# Prompt:
The records follow. Copy each one exactly.

[[ Task data, beginning ]]

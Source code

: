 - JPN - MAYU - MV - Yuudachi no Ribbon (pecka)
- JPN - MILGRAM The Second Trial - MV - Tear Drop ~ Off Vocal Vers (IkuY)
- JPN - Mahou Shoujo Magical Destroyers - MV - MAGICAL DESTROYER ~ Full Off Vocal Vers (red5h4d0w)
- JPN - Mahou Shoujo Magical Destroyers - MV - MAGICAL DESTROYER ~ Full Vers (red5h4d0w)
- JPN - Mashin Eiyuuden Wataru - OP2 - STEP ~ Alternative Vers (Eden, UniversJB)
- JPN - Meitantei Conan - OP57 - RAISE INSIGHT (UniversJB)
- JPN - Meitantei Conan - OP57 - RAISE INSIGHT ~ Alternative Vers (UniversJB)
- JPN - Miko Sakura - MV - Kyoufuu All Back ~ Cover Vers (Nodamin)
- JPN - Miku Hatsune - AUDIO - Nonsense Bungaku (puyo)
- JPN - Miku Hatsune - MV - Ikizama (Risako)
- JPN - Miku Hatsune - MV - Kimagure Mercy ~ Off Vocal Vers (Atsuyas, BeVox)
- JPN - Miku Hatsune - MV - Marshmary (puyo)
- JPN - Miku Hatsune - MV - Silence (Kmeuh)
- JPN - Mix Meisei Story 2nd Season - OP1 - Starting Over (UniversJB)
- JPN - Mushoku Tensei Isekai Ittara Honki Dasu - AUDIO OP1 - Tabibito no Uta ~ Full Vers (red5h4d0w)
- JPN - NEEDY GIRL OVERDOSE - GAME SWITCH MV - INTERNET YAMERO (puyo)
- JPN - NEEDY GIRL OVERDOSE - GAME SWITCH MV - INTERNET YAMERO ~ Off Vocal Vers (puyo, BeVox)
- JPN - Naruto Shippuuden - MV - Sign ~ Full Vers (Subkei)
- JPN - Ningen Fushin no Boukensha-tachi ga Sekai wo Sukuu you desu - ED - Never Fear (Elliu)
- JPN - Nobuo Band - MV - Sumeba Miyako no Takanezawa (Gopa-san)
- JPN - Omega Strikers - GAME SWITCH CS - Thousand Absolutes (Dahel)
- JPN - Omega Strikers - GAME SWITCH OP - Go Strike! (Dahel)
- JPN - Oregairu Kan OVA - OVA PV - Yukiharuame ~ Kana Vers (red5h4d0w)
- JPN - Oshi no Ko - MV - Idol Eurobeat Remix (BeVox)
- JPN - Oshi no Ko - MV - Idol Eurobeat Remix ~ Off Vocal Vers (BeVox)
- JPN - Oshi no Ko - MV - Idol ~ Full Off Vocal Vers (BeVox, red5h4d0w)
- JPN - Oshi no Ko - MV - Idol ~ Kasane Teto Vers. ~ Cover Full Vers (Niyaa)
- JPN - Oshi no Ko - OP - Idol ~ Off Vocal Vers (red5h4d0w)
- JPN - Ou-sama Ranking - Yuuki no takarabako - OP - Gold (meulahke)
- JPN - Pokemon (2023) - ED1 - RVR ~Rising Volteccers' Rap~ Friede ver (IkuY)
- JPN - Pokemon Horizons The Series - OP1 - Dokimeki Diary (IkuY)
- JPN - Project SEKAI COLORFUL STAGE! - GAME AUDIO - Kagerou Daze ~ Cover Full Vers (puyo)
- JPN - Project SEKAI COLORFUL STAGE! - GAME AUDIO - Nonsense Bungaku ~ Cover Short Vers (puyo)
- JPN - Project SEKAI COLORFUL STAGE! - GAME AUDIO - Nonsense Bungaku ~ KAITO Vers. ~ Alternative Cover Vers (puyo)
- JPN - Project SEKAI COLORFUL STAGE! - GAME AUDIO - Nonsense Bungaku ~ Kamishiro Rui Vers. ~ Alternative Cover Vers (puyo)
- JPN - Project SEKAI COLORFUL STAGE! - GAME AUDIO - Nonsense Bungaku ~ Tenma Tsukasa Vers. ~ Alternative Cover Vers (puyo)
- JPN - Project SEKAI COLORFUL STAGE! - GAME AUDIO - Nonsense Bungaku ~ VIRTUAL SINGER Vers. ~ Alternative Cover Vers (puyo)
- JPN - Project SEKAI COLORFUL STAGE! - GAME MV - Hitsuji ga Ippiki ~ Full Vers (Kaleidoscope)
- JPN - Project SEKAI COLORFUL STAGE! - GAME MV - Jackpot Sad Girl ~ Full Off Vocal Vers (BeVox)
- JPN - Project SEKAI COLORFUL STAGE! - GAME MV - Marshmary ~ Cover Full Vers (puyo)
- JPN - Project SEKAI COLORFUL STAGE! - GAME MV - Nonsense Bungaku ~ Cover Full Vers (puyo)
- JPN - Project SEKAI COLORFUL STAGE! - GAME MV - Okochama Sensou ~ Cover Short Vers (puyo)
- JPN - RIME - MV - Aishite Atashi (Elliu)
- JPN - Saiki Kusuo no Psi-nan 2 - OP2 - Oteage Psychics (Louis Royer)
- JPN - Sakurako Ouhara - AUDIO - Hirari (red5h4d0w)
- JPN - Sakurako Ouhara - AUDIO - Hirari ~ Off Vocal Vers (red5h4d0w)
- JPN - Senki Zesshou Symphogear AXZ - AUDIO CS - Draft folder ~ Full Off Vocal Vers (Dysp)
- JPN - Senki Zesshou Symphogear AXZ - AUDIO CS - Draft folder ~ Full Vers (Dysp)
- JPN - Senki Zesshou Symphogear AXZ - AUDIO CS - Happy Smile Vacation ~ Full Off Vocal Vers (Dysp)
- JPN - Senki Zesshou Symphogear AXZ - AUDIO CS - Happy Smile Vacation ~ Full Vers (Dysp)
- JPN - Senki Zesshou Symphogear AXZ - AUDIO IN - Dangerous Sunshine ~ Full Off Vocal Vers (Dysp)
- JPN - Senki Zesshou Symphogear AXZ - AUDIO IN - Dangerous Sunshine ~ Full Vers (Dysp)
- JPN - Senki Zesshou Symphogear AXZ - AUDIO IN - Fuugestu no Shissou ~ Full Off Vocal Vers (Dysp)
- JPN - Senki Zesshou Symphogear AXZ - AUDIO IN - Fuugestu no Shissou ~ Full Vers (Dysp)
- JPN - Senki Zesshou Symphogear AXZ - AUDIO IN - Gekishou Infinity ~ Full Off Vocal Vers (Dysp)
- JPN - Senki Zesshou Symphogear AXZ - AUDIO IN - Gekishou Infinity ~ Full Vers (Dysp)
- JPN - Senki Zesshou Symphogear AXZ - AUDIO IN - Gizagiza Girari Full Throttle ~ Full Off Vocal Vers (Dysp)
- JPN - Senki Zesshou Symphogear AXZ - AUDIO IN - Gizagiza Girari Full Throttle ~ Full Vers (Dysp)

[[ Task data, end ]]

# Expected output:
Source code

: - JPN - MAYU - MV - Yuudachi no Ribbon (pecka)
- JPN - MILGRAM The Second Trial - MV - Tear Drop ~ Off Vocal Vers (IkuY)
- JPN - Mahou Shoujo Magical Destroyers - MV - MAGICAL DESTROYER ~ Full Off Vocal Vers (red5h4d0w)
- JPN - Mahou Shoujo Magical Destroyers - MV - MAGICAL DESTROYER ~ Full Vers (red5h4d0w)
- JPN - Mashin Eiyuuden Wataru - OP2 - STEP ~ Alternative Vers (Eden, UniversJB)
- JPN - Meitantei Conan - OP57 - RAISE INSIGHT (UniversJB)
- JPN - Meitantei Conan - OP57 - RAISE INSIGHT ~ Alternative Vers (UniversJB)
- JPN - Miko Sakura - MV - Kyoufuu All Back ~ Cover Vers (Nodamin)
- JPN - Miku Hatsune - AUDIO - Nonsense Bungaku (puyo)
- JPN - Miku Hatsune - MV - Ikizama (Risako)
- JPN - Miku Hatsune - MV - Kimagure Mercy ~ Off Vocal Vers (Atsuyas, BeVox)
- JPN - Miku Hatsune - MV - Marshmary (puyo)
- JPN - Miku Hatsune - MV - Silence (Kmeuh)
- JPN - Mix Meisei Story 2nd Season - OP1 - Starting Over (UniversJB)
- JPN - Mushoku Tensei Isekai Ittara Honki Dasu - AUDIO OP1 - Tabibito no Uta ~ Full Vers (red5h4d0w)
- JPN - NEEDY GIRL OVERDOSE - GAME SWITCH MV - INTERNET YAMERO (puyo)
- JPN - NEEDY GIRL OVERDOSE - GAME SWITCH MV - INTERNET YAMERO ~ Off Vocal Vers (puyo, BeVox)
- JPN - Naruto Shippuuden - MV - Sign ~ Full Vers (Subkei)
- JPN - Ningen Fushin no Boukensha-tachi ga Sekai wo Sukuu you desu - ED - Never Fear (Elliu)
- JPN - Nobuo Band - MV - Sumeba Miyako no Takanezawa (Gopa-san)
- JPN - Omega Strikers - GAME SWITCH CS - Thousand Absolutes (Dahel)
- JPN - Omega Strikers - GAME SWITCH OP - Go Strike! (Dahel)
- JPN - Oregairu Kan OVA - OVA PV - Yukiharuame ~ Kana Vers (red5h4d0w)
- JPN - Oshi no Ko - MV - Idol Eurobeat Remix (BeVox)
- JPN - Oshi no Ko - MV - Idol Eurobeat Remix ~ Off Vocal Vers (BeVox)
- JPN - Oshi no Ko - MV - Idol ~ Full Off Vocal Vers (BeVox, red5h4d0w)
- JPN - Oshi no Ko - MV - Idol ~ Kasane Teto Vers. ~ Cover Full Vers (Niyaa)
- JPN - Oshi no Ko - OP - Idol ~ Off Vocal Vers (red5h4d0w)
- JPN - Ou-sama Ranking - Yuuki no takarabako - OP - Gold (meulahke)
- JPN - Pokemon (2023) - ED1 - RVR ~Rising Volteccers' Rap~ Friede ver (IkuY)
- JPN - Pokemon Horizons The Series - OP1 - Dokimeki Diary (IkuY)
- JPN - Project SEKAI COLORFUL STAGE! - GAME AUDIO - Kagerou Daze ~ Cover Full Vers (puyo)
- JPN - Project SEKAI COLORFUL STAGE! - GAME AUDIO - Nonsense Bungaku ~ Cover Short Vers (puyo)
- JPN - Project SEKAI COLORFUL STAGE! - GAME AUDIO - Nonsense Bungaku ~ KAITO Vers. ~ Alternative Cover Vers (puyo)
- JPN - Project SEKAI COLORFUL STAGE! - GAME AUDIO - Nonsense Bungaku ~ Kamishiro Rui Vers. ~ Alternative Cover Vers (puyo)
- JPN - Project SEKAI COLORFUL STAGE! - GAME AUDIO - Nonsense Bungaku ~ Tenma Tsukasa Vers. ~ Alternative Cover Vers (puyo)
- JPN - Project SEKAI COLORFUL STAGE! - GAME AUDIO - Nonsense Bungaku ~ VIRTUAL SINGER Vers. ~ Alternative Cover Vers (puyo)
- JPN - Project SEKAI COLORFUL STAGE! - GAME MV - Hitsuji ga Ippiki ~ Full Vers (Kaleidoscope)
- JPN - Project SEKAI COLORFUL STAGE! - GAME MV - Jackpot Sad Girl ~ Full Off Vocal Vers (BeVox)
- JPN - Project SEKAI COLORFUL STAGE! - GAME MV - Marshmary ~ Cover Full Vers (puyo)
- JPN - Project SEKAI COLORFUL STAGE! - GAME MV - Nonsense Bungaku ~ Cover Full Vers (puyo)
- JPN - Project SEKAI COLORFUL STAGE! - GAME MV - Okochama Sensou ~ Cover Short Vers (puyo)
- JPN - RIME - MV - Aishite Atashi (Elliu)
- JPN - Saiki Kusuo no Psi-nan 2 - OP2 - Oteage Psychics (Louis Royer)
- JPN - Sakurako Ouhara - AUDIO - Hirari (red5h4d0w)
- JPN - Sakurako Ouhara - AUDIO - Hirari ~ Off Vocal Vers (red5h4d0w)
- JPN - Senki Zesshou Symphogear AXZ - AUDIO CS - Draft folder ~ Full Off Vocal Vers (Dysp)
- JPN - Senki Zesshou Symphogear AXZ - AUDIO CS - Draft folder ~ Full Vers (Dysp)
- JPN - Senki Zesshou Symphogear AXZ - AUDIO CS - Happy Smile Vacation ~ Full Off Vocal Vers (Dysp)
- JPN - Senki Zesshou Symphogear AXZ - AUDIO CS - Happy Smile Vacation ~ Full Vers (Dysp)
- JPN - Senki Zesshou Symphogear AXZ - AUDIO IN - Dangerous Sunshine ~ Full Off Vocal Vers (Dysp)
- JPN - Senki Zesshou Symphogear AXZ - AUDIO IN - Dangerous Sunshine ~ Full Vers (Dysp)
- JPN - Senki Zesshou Symphogear AXZ - AUDIO IN - Fuugestu no Shissou ~ Full Off Vocal Vers (Dysp)
- JPN - Senki Zesshou Symphogear AXZ - AUDIO IN - Fuugestu no Shissou ~ Full Vers (Dysp)
- JPN - Senki Zesshou Symphogear AXZ - AUDIO IN - Gekishou Infinity ~ Full Off Vocal Vers (Dysp)
- JPN - Senki Zesshou Symphogear AXZ - AUDIO IN - Gekishou Infinity ~ Full Vers (Dysp)
- JPN - Senki Zesshou Symphogear AXZ - AUDIO IN - Gizagiza Girari Full Throttle ~ Full Off Vocal Vers (Dysp)
- JPN - Senki Zesshou Symphogear AXZ - AUDIO IN - Gizagiza Girari Full Throttle ~ Full Vers (Dysp)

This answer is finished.